==== Entries provided ====
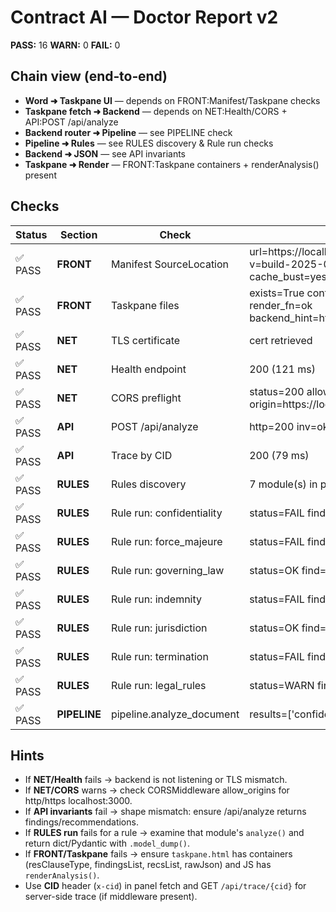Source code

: # Contract AI — Doctor Report v2

**PASS:** 16  **WARN:** 0  **FAIL:** 0

## Chain view (end‑to‑end)
- **Word ➜ Taskpane UI** — depends on FRONT:Manifest/Taskpane checks
- **Taskpane fetch ➜ Backend** — depends on NET:Health/CORS + API:POST /api/analyze
- **Backend router ➜ Pipeline** — see PIPELINE check
- **Pipeline ➜ Rules** — see RULES discovery & Rule run checks
- **Backend ➜ JSON** — see API invariants
- **Taskpane ➜ Render** — FRONT:Taskpane containers + renderAnalysis() present

## Checks
| Status | Section | Check | Details |
|---|---|---|---|
| ✅ PASS | **FRONT** | Manifest SourceLocation | url=https://localhost:3000/taskpane.html?v=build-2025-08-12-1045 cache_bust=yes hosts=Document |
| ✅ PASS | **FRONT** | Taskpane files | exists=True containers-missing=[] render_fn=ok backend_hint=https://localhost:9000 |
| ✅ PASS | **NET** | TLS certificate | cert retrieved |
| ✅ PASS | **NET** | Health endpoint | 200  (121 ms) |
| ✅ PASS | **NET** | CORS preflight | status=200 allow-origin=https://localhost:3000 (87 ms) |
| ✅ PASS | **API** | POST /api/analyze | http=200 inv=ok  (86 ms) |
| ✅ PASS | **API** | Trace by CID | 200  (79 ms) |
| ✅ PASS | **RULES** | Rules discovery | 7 module(s) in pipeline.discover_rules |
| ✅ PASS | **RULES** | Rule run: confidentiality | status=FAIL find=12 |
| ✅ PASS | **RULES** | Rule run: force_majeure | status=FAIL find=1 |
| ✅ PASS | **RULES** | Rule run: governing_law | status=OK find=0 |
| ✅ PASS | **RULES** | Rule run: indemnity | status=FAIL find=8 |
| ✅ PASS | **RULES** | Rule run: jurisdiction | status=OK find=0 |
| ✅ PASS | **RULES** | Rule run: termination | status=FAIL find=2 |
| ✅ PASS | **RULES** | Rule run: legal_rules | status=WARN find=1 |
| ✅ PASS | **PIPELINE** | pipeline.analyze_document | results=['confidentiality'] |

## Hints
- If **NET/Health** fails → backend is not listening or TLS mismatch.
- If **NET/CORS** warns → check CORSMiddleware allow_origins for http/https localhost:3000.
- If **API invariants** fail → shape mismatch: ensure /api/analyze returns findings/recommendations.
- If **RULES run** fails for a rule → examine that module's `analyze()` and return dict/Pydantic with `.model_dump()`.
- If **FRONT/Taskpane** fails → ensure `taskpane.html` has containers (resClauseType, findingsList, recsList, rawJson) and JS has `renderAnalysis()`.
- Use **CID** header (`x-cid`) in panel fetch and GET `/api/trace/{cid}` for server-side trace (if middleware present).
====
* **Task**
Please return exactly the lines above, from where the listing starts to the line holding "cache_bust=yes hosts=Document |", inclusive, with the pictures omitted.

* **Answer for the task**
Source code

: # Contract AI — Doctor Report v2

**PASS:** 16  **WARN:** 0  **FAIL:** 0

## Chain view (end‑to‑end)
- **Word ➜ Taskpane UI** — depends on FRONT:Manifest/Taskpane checks
- **Taskpane fetch ➜ Backend** — depends on NET:Health/CORS + API:POST /api/analyze
- **Backend router ➜ Pipeline** — see PIPELINE check
- **Pipeline ➜ Rules** — see RULES discovery & Rule run checks
- **Backend ➜ JSON** — see API invariants
- **Taskpane ➜ Render** — FRONT:Taskpane containers + renderAnalysis() present

## Checks
| Status | Section | Check | Details |
|---|---|---|---|
| ✅ PASS | **FRONT** | Manifest SourceLocation | url=https://localhost:3000/taskpane.html?v=build-2025-08-12-1045 cache_bust=yes hosts=Document |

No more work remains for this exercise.